Les principes qui reviennent quel que soit le sport
Trois principes structurent une semaine cohérente, indépendamment du sport : alterner les séances à dominante intensité et les séances à dominante volume pour éviter d'accumuler deux journées exigeantes consécutives sur la même qualité ; prévoir au moins un jour de repos complet ; et faire suivre une semaine plus chargée d'une semaine plus légère plutôt que d'accumuler indéfiniment. Voir Calculer la charge d'entraînement pour la métrique qui permet de vérifier concrètement cette répartition.

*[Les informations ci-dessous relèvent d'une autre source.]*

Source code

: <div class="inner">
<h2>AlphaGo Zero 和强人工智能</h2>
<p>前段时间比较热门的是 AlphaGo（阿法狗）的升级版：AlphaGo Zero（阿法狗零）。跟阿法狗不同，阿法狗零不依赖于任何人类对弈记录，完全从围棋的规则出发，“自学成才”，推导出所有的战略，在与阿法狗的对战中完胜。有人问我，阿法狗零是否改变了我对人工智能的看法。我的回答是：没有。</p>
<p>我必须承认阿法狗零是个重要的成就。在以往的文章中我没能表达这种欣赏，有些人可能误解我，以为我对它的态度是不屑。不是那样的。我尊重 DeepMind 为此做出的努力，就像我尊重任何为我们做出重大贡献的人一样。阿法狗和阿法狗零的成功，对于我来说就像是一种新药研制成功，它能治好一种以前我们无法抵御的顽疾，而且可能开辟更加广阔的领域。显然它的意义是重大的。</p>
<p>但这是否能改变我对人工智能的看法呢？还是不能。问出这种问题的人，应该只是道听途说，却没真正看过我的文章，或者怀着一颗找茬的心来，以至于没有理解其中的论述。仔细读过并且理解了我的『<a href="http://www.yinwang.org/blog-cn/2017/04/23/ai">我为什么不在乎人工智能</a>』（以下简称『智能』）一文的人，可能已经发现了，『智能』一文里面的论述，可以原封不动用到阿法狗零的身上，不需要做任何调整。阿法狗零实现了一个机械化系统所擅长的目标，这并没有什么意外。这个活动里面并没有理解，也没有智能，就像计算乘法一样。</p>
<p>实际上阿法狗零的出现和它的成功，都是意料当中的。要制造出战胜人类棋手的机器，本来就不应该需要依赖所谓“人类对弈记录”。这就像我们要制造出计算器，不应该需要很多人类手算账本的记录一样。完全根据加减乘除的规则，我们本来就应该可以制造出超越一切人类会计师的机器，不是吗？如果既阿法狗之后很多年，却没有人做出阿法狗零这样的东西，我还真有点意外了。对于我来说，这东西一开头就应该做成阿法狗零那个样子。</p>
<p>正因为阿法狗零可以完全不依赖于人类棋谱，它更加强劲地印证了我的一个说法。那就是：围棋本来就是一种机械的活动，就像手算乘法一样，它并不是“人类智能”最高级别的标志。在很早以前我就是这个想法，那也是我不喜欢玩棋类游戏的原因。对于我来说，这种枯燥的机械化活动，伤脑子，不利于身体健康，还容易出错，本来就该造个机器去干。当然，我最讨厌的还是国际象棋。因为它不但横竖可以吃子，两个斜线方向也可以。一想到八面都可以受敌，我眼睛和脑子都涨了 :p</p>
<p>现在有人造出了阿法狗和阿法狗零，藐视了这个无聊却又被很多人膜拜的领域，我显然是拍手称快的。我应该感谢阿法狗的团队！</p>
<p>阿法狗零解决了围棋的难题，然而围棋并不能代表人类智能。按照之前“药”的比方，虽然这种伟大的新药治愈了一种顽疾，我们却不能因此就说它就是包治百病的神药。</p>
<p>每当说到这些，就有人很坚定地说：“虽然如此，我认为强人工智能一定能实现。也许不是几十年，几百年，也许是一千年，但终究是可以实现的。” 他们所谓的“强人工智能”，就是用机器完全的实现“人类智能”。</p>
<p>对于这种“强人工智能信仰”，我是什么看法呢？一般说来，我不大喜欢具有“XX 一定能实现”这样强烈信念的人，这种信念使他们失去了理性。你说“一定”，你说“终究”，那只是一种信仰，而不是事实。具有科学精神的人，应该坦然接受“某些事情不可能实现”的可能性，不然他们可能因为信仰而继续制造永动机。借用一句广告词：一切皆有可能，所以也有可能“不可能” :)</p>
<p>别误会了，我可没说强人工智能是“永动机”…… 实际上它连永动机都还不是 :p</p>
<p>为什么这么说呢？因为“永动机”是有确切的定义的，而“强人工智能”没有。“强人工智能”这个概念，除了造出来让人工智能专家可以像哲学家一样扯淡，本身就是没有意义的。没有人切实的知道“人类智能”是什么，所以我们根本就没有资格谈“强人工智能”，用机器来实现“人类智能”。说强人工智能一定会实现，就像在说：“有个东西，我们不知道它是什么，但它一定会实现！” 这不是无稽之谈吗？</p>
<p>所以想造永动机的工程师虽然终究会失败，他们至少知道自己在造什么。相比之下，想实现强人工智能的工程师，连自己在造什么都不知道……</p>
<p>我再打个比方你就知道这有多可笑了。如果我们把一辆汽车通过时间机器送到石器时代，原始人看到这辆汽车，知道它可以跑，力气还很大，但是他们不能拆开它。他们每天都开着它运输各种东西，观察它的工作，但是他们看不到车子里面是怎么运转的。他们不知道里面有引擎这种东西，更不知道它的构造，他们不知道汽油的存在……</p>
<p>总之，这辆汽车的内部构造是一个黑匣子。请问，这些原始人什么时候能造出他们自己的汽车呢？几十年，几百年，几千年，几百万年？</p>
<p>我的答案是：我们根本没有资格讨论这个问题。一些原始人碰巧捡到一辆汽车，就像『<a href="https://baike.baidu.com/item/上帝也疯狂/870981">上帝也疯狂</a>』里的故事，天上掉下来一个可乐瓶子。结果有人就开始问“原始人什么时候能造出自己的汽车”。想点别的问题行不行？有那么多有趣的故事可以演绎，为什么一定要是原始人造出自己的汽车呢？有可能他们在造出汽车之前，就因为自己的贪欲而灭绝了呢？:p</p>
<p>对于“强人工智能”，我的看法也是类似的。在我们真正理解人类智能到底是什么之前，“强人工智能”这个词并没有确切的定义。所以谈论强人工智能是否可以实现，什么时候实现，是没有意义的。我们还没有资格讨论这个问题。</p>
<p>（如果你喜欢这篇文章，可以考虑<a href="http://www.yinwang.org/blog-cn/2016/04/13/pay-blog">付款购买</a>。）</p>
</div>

Répartir intensité et volume dans la semaine
Concrètement, cela signifie éviter d'enchaîner deux séances très intenses sur la même filière (deux séances de force lourde, ou deux séances à haute intensité cardio-vasculaire) sans récupération suffisante entre les deux. Une séance technique ou à faible intensité entre deux séances exigeantes permet de récupérer sans pour autant couper l'entraînement.
Où placer les jours de repos
Le jour de repos complet se place idéalement après la séance la plus exigeante de la semaine, pas de façon arbitraire en fin de semaine par habitude. Pour un athlète qui s'entraîne cinq à six fois par semaine, deux jours de repos répartis valent souvent mieux qu'un seul jour isolé.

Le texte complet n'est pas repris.